Time Period3 Months [change]
DirectionMoves Together 
StrengthWeak
Accuracy100.0%
ValuesDaily Returns

Volkswagen AG Pref  vs.  GreenPower Motor

 Performance 
       Timeline  
Volkswagen AG Pref 

Risk-Adjusted Performance

0 of 100

 
Weak
 
Strong
Very Weak
Over the last 90 days Volkswagen AG Pref has generated negative risk-adjusted returns adding no value to investors with long positions. In spite of weak performance in the last few months, the Stock's basic indicators remain fairly strong which may send shares a bit higher in December 2024. The current disturbance may also be a sign of long term up-swing for the company investors.
GreenPower Motor 

Risk-Adjusted Performance

4 of 100

 
Weak
 
Strong
Insignificant
Compared to the overall equity markets, risk-adjusted returns on investments in GreenPower Motor are ranked lower than 4 (%) of all global equities and portfolios over the last 90 days. Even with relatively abnormal basic indicators, GreenPower reported solid returns over the last few months and may actually be approaching a breakup point.

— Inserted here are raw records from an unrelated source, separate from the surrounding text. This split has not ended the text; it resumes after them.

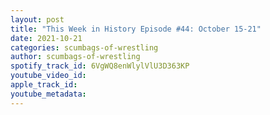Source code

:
 ```yaml
---
layout: post
title: "This Week in History Episode #44: October 15-21"
date: 2021-10-21
categories: scumbags-of-wrestling
author: scumbags-of-wrestling
spotify_track_id: 6VgWQ8enWlylVlU3D363KP
youtube_video_id: 
apple_track_id: 
youtube_metadata: 
---
```

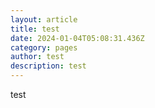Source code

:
 ```yaml
---
layout: article
title: test
date: 2024-01-04T05:08:31.436Z
category: pages
author: test
description: test
---
```

test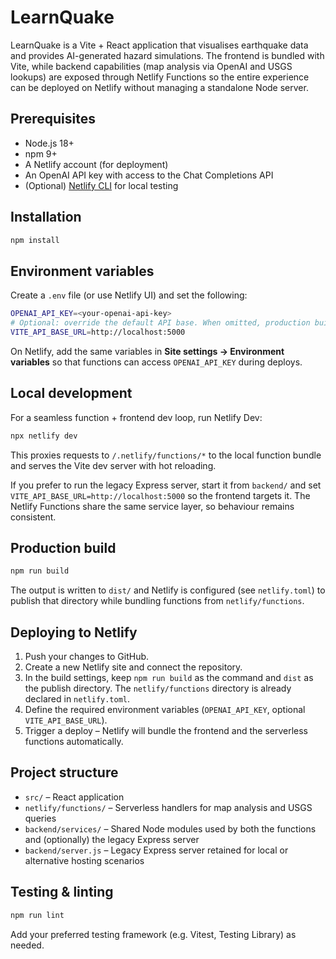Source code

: # LearnQuake

LearnQuake is a Vite + React application that visualises earthquake data and provides AI-generated hazard simulations. The frontend is bundled with Vite, while backend capabilities (map analysis via OpenAI and USGS lookups) are exposed through Netlify Functions so the entire experience can be deployed on Netlify without managing a standalone Node server.

## Prerequisites

- Node.js 18+
- npm 9+
- A Netlify account (for deployment)
- An OpenAI API key with access to the Chat Completions API
- (Optional) [Netlify CLI](https://docs.netlify.com/cli/get-started/) for local testing

## Installation

```bash
npm install
```

## Environment variables

Create a `.env` file (or use Netlify UI) and set the following:

```bash
OPENAI_API_KEY=<your-openai-api-key>
# Optional: override the default API base. When omitted, production builds use /.netlify/functions
VITE_API_BASE_URL=http://localhost:5000
```

On Netlify, add the same variables in **Site settings → Environment variables** so that functions can access `OPENAI_API_KEY` during deploys.

## Local development

For a seamless function + frontend dev loop, run Netlify Dev:

```bash
npx netlify dev
```

This proxies requests to `/.netlify/functions/*` to the local function bundle and serves the Vite dev server with hot reloading.

If you prefer to run the legacy Express server, start it from `backend/` and set `VITE_API_BASE_URL=http://localhost:5000` so the frontend targets it. The Netlify Functions share the same service layer, so behaviour remains consistent.

## Production build

```bash
npm run build
```

The output is written to `dist/` and Netlify is configured (see `netlify.toml`) to publish that directory while bundling functions from `netlify/functions`.

## Deploying to Netlify

1. Push your changes to GitHub.
2. Create a new Netlify site and connect the repository.
3. In the build settings, keep `npm run build` as the command and `dist` as the publish directory. The `netlify/functions` directory is already declared in `netlify.toml`.
4. Define the required environment variables (`OPENAI_API_KEY`, optional `VITE_API_BASE_URL`).
5. Trigger a deploy – Netlify will bundle the frontend and the serverless functions automatically.

## Project structure

- `src/` – React application
- `netlify/functions/` – Serverless handlers for map analysis and USGS queries
- `backend/services/` – Shared Node modules used by both the functions and (optionally) the legacy Express server
- `backend/server.js` – Legacy Express server retained for local or alternative hosting scenarios

## Testing & linting

```bash
npm run lint
```

Add your preferred testing framework (e.g. Vitest, Testing Library) as needed.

Volkswagen and GreenPower Volatility Contrast

   Predicted Return Density   
       Returns  

Pair Trading with Volkswagen and GreenPower

The main advantage of trading using opposite Volkswagen and GreenPower positions is that it hedges away some unsystematic risk. Because of two separate transactions, even if Volkswagen position performs unexpectedly, GreenPower can make up some of the losses. Pair trading also minimizes risk from directional movements in the market. For example, if an entire industry or sector drops because of unexpected headlines, the short position in GreenPower will offset losses from the drop in GreenPower's long position.
The idea behind Volkswagen AG Pref and GreenPower Motor pairs trading is to make the combined position market-neutral, meaning the overall market's direction will not affect its win or loss (or potential downside or upside). This can be achieved by designing a pairs trade with two highly correlated stocks or equities that operate in a similar space or sector, making it possible to obtain profits through simple and relatively low-risk investment.
Check out your portfolio center.
Note that this page's information should be used as a complementary analysis to find the right mix of equity instruments to add to your existing portfolios or create a brand new portfolio. You can also try the Portfolio Manager module to state of the art Portfolio Manager to monitor and improve performance of your invested capital.